Animation for many years has simply been watching the story unfold from a television screen. However with the progression of the internet, and more recent technology and platforms, new exciting and innovative ideas of what animation could be are coming forth – a new era away from anything we have known before. In this post I have collected some innovative ideas, or new technologies which has changed the purpose/ added to viewing animation and simple story telling. What I feel has been a major ‘theme’ is the idea of interactivity with the animation. We no longer live in a world which is one sided – social networks such as Twitter, has given the general public a voice and has let them reach out and talk and expect a reply back. We are living in an age of interaction beyond the realms of face to face – the digital. I have collected some examples which also combine 3D and 2D together and the possibilities of them.
Above is an e-book app of the Lewis Carroll’s, Alice is Wonderland – in addition its not like any other as its an animated interactive book. It will let the user watch as Alice grows taller, turn the Ipad to watch items fall and knock over and play with the beautifully illustrated characters. This product is very innovative, as it explores the way that animation can transform a book and the text. Children can engage with the visuals and follow the story with the imagery – it is a new way to approach children / and adults:
“Think about it: the latest Grisham novel is just raw text, which any old Kindle can deliver. But children’s books are all about big, splashy pictures and wild colors–elements perfectly suited to iPad screens. And needless to say, the iPad can do a lot more than just display static pages. It can read stories aloud; it can enrich a classic tale with touch-powered extras; and it can even render pages in 3D.”

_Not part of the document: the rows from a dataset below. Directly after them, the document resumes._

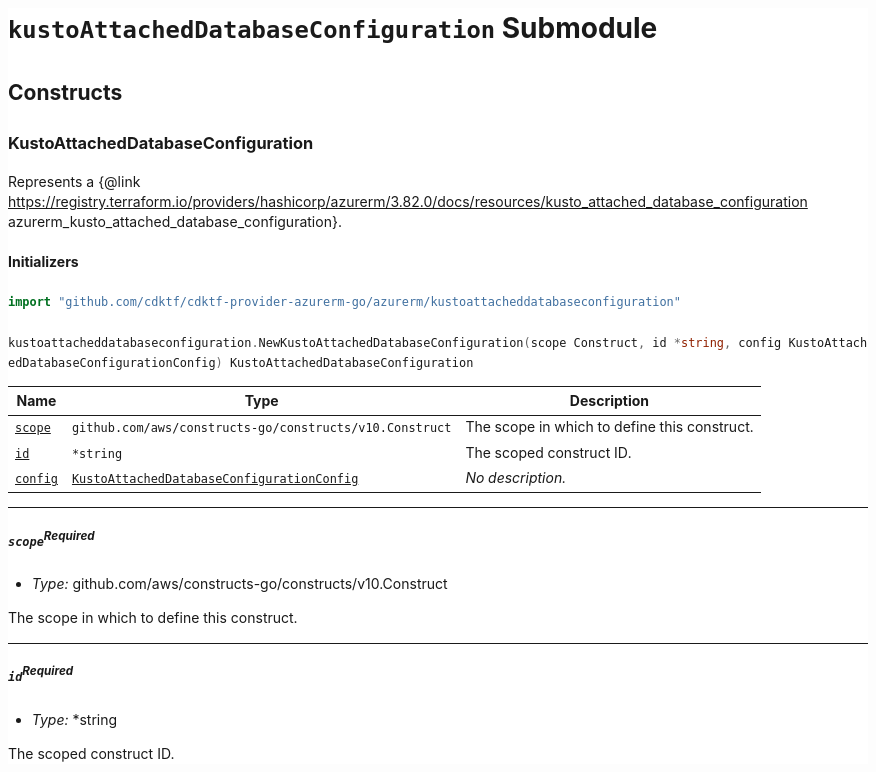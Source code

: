 # `kustoAttachedDatabaseConfiguration` Submodule <a name="`kustoAttachedDatabaseConfiguration` Submodule" id="@cdktf/provider-azurerm.kustoAttachedDatabaseConfiguration"></a>

## Constructs <a name="Constructs" id="Constructs"></a>

### KustoAttachedDatabaseConfiguration <a name="KustoAttachedDatabaseConfiguration" id="@cdktf/provider-azurerm.kustoAttachedDatabaseConfiguration.KustoAttachedDatabaseConfiguration"></a>

Represents a {@link https://registry.terraform.io/providers/hashicorp/azurerm/3.82.0/docs/resources/kusto_attached_database_configuration azurerm_kusto_attached_database_configuration}.

#### Initializers <a name="Initializers" id="@cdktf/provider-azurerm.kustoAttachedDatabaseConfiguration.KustoAttachedDatabaseConfiguration.Initializer"></a>

```go
import "github.com/cdktf/cdktf-provider-azurerm-go/azurerm/kustoattacheddatabaseconfiguration"

kustoattacheddatabaseconfiguration.NewKustoAttachedDatabaseConfiguration(scope Construct, id *string, config KustoAttachedDatabaseConfigurationConfig) KustoAttachedDatabaseConfiguration
```

| **Name** | **Type** | **Description** |
| --- | --- | --- |
| <code><a href="#@cdktf/provider-azurerm.kustoAttachedDatabaseConfiguration.KustoAttachedDatabaseConfiguration.Initializer.parameter.scope">scope</a></code> | <code>github.com/aws/constructs-go/constructs/v10.Construct</code> | The scope in which to define this construct. |
| <code><a href="#@cdktf/provider-azurerm.kustoAttachedDatabaseConfiguration.KustoAttachedDatabaseConfiguration.Initializer.parameter.id">id</a></code> | <code>*string</code> | The scoped construct ID. |
| <code><a href="#@cdktf/provider-azurerm.kustoAttachedDatabaseConfiguration.KustoAttachedDatabaseConfiguration.Initializer.parameter.config">config</a></code> | <code><a href="#@cdktf/provider-azurerm.kustoAttachedDatabaseConfiguration.KustoAttachedDatabaseConfigurationConfig">KustoAttachedDatabaseConfigurationConfig</a></code> | *No description.* |

---

##### `scope`<sup>Required</sup> <a name="scope" id="@cdktf/provider-azurerm.kustoAttachedDatabaseConfiguration.KustoAttachedDatabaseConfiguration.Initializer.parameter.scope"></a>

- *Type:* github.com/aws/constructs-go/constructs/v10.Construct

The scope in which to define this construct.

---

##### `id`<sup>Required</sup> <a name="id" id="@cdktf/provider-azurerm.kustoAttachedDatabaseConfiguration.KustoAttachedDatabaseConfiguration.Initializer.parameter.id"></a>

- *Type:* *string

The scoped construct ID.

Unlike adult e-books which are just simply text to read – children’s books has created a very futuristic pathway – and lets us explore the colourful world and imagination that really connects with children. This as animator creates an opportunity to play with literature and create an interactive playground within a novel – as well as engaging with 3D and 2D. Further it gives the chance to present visually rich art works from different medias – I really like the above style which incooperates the 2D and 3D – the historic illustrations which suit the novel so will. It shows how the two can work together well in the future.
This is new technology in Japan used to create 2D characters into 3D. It has given the ability bring these character to life away from the 2D world – and to interact with fans who download the app. This video shows the combination of 2D and 3D technology – the character has been made from 3D software and yet still has the anime 2D look which is desired by many. This technology can interact with the touch of a finger – even looking and reacting where the finger moves. The creators in 2012 hoped that soon they could render a 360 version of such characters: “Live2D, developed by Cybernoids, is the world’s first drawing technology to enable 3D rendering of 2D images. This technology supports a variety of portable consoles and smartphones, and Live2D is already being utilized for games that take advantage of the unique characteristics of hand drawn artwork.” (http://www.diginfo.tv/v/12-0161-r-en.php).

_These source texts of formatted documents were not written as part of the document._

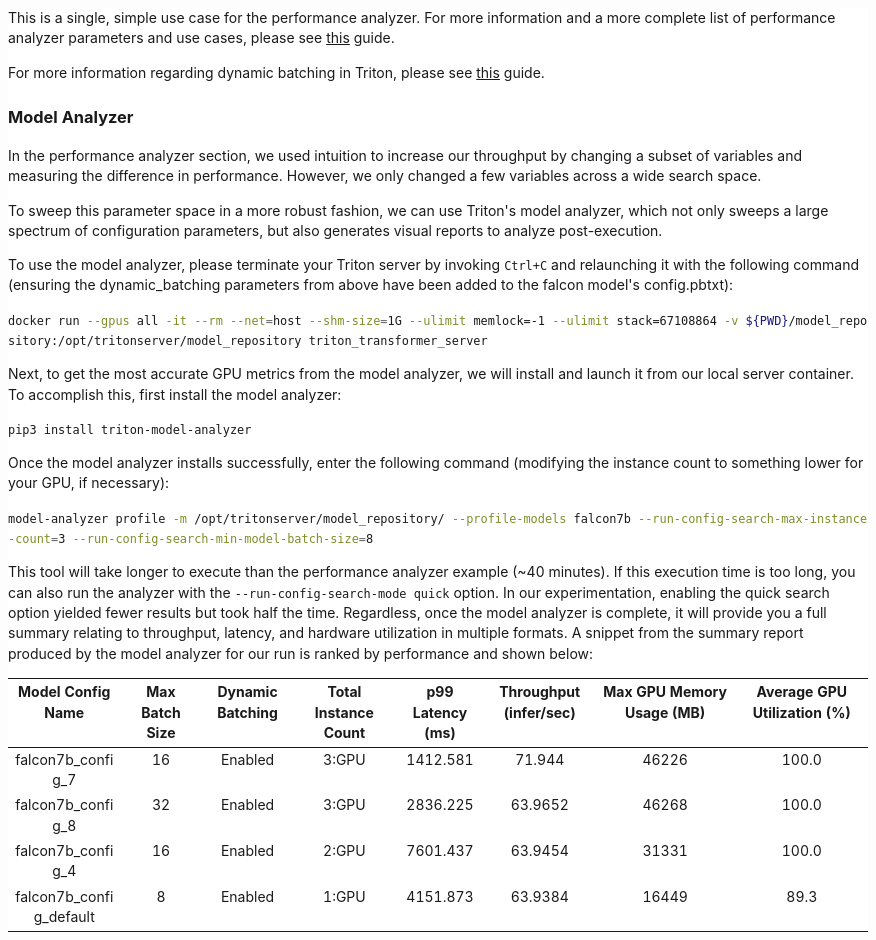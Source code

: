 This is a single, simple use case for the performance analyzer. For more information and
a more complete list of performance analyzer parameters and use cases, please see
[this](https://docs.nvidia.com/deeplearning/triton-inference-server/archives/triton-inference-server-2310/user-guide/docs/user_guide/perf_analyzer.html)
guide.

For more information regarding dynamic batching in Triton, please see [this](https://docs.nvidia.com/deeplearning/triton-inference-server/user-guide/docs/user_guide/model_configuration.html#dynamic-batcher)
guide.

### Model Analyzer

In the performance analyzer section, we used intuition to increase our throughput by changing
a subset of variables and measuring the difference in performance. However, we only changed
a few variables across a wide search space.

To sweep this parameter space in a more robust fashion, we can use Triton's model analyzer, which
not only sweeps a large spectrum of configuration parameters, but also generates visual reports
to analyze post-execution.

To use the model analyzer, please terminate your Triton server by invoking `Ctrl+C` and relaunching
it with the following command (ensuring the dynamic_batching parameters from above have been added
to the falcon model's config.pbtxt):
```bash
docker run --gpus all -it --rm --net=host --shm-size=1G --ulimit memlock=-1 --ulimit stack=67108864 -v ${PWD}/model_repository:/opt/tritonserver/model_repository triton_transformer_server
```

Next, to get the most accurate GPU metrics from the model analyzer, we will install and launch it from
our local server container. To accomplish this, first install the model analyzer:
```bash
pip3 install triton-model-analyzer
```

Once the model analyzer installs successfully, enter the following command (modifying the instance
count to something lower for your GPU, if necessary):
```bash
model-analyzer profile -m /opt/tritonserver/model_repository/ --profile-models falcon7b --run-config-search-max-instance-count=3 --run-config-search-min-model-batch-size=8
```
This tool will take longer to execute than the performance analyzer example (~40 minutes).
If this execution time is too long, you can also run the analyzer with the
`--run-config-search-mode quick` option. In our experimentation, enabling the quick search option
yielded fewer results but took half the time. Regardless, once the model analyzer is complete,
it will provide you a full summary relating to throughput, latency, and hardware utilization
in multiple formats. A snippet from the summary report produced by the model analyzer for
our run is ranked by performance and shown below:

| Model Config Name | Max Batch Size | Dynamic Batching | Total Instance Count | p99 Latency (ms) | Throughput (infer/sec) | Max GPU Memory Usage (MB) | Average GPU Utilization (%) |
| :---: | :----: | :---: | :----: | :---: | :----:   | :---: | :---: |
| falcon7b_config_7 | 16 | Enabled | 3:GPU | 1412.581 | 71.944 | 46226 | 100.0 |
| falcon7b_config_8 | 32 | Enabled | 3:GPU | 2836.225 | 63.9652 | 46268 | 100.0 |
| falcon7b_config_4 | 16 | Enabled | 2:GPU | 7601.437 | 63.9454 | 31331 | 100.0 |
| falcon7b_config_default | 8 | Enabled | 1:GPU | 4151.873 | 63.9384 | 16449 | 89.3 |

The use of motion track dots are problematic to be used by normal users (wanting to motion track their faces for online use) – therefore the Keio University have create a software which will register the face shape and other parts of the human face in order to move the 3D character – the character will then be able to copy the movements of the head and the expression / speech of the user. All without the use of motion tracking dots and can be used by a computer and webcam:
“As well as avatars, this system could also be used for games that detect and react to changes in people’s faces.

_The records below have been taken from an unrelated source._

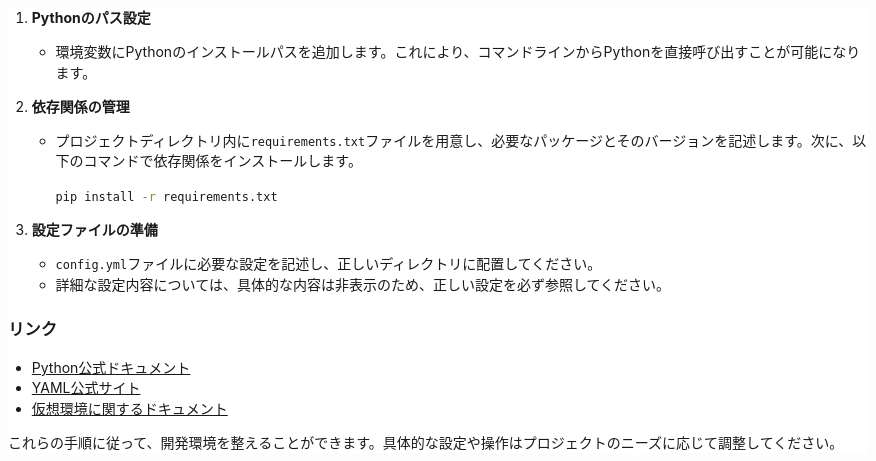 1. **Pythonのパス設定**
   - 環境変数にPythonのインストールパスを追加します。これにより、コマンドラインからPythonを直接呼び出すことが可能になります。

2. **依存関係の管理**
   - プロジェクトディレクトリ内に`requirements.txt`ファイルを用意し、必要なパッケージとそのバージョンを記述します。次に、以下のコマンドで依存関係をインストールします。
     ```bash
     pip install -r requirements.txt
     ```

3. **設定ファイルの準備**
   - `config.yml`ファイルに必要な設定を記述し、正しいディレクトリに配置してください。
   - 詳細な設定内容については、具体的な内容は非表示のため、正しい設定を必ず参照してください。

### リンク

- [Python公式ドキュメント](https://docs.python.org/3/)
- [YAML公式サイト](https://yaml.org/)
- [仮想環境に関するドキュメント](https://docs.python.org/3/library/venv.html)

これらの手順に従って、開発環境を整えることができます。具体的な設定や操作はプロジェクトのニーズに応じて調整してください。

“Systems using motion capture with markers on the face aren’t convenient for ordinary users. In that sense, until now, there hasn’t been technology for moving a model freely in real time.”
From now on, the researchers aim to develop motion generation software for standard PCs. That should enable various ways to apply and implement this system.”
Diginfo TV (http://www.diginfo.tv/v/12-0107-r-en.php)
Petros Vrellis is a Greek artist which created an interactive experiences that lets you become the artist instead of simply viewing the famous art piece. The piece is ‘Starry Night’ and it uses particle dynamics to manipulate the starry sky, with a touch of the user’s finger the artwork changes and disrupts the arrangements of the swirls (in addition the music also changes when touched) The interactive system has been converted into an App so that anyone can access this incredible experience. The scene also lets you zoom up into different areas not in focus from the original masterpiece. This piece is initiative as it means that the audience are able to explore a painting like never before – and shows how 3D can interact with 2D animation to make a fascinating display.
“vrellis used openframeworks to create the work, with multitouch tracking via ofxkinct and ofxopenCV.
the musical backdrop is created using a MIDI interface to create an ambient tone that can also be altered in realtime.
the animation involves about 80,000 particles, drawn as small openGL minimaps, whose motion is determined
by a fluid-like algorithm. trial and error determined his settings for the velocity field and music composition,
both designed to resonate with van gogh’s original artwork.”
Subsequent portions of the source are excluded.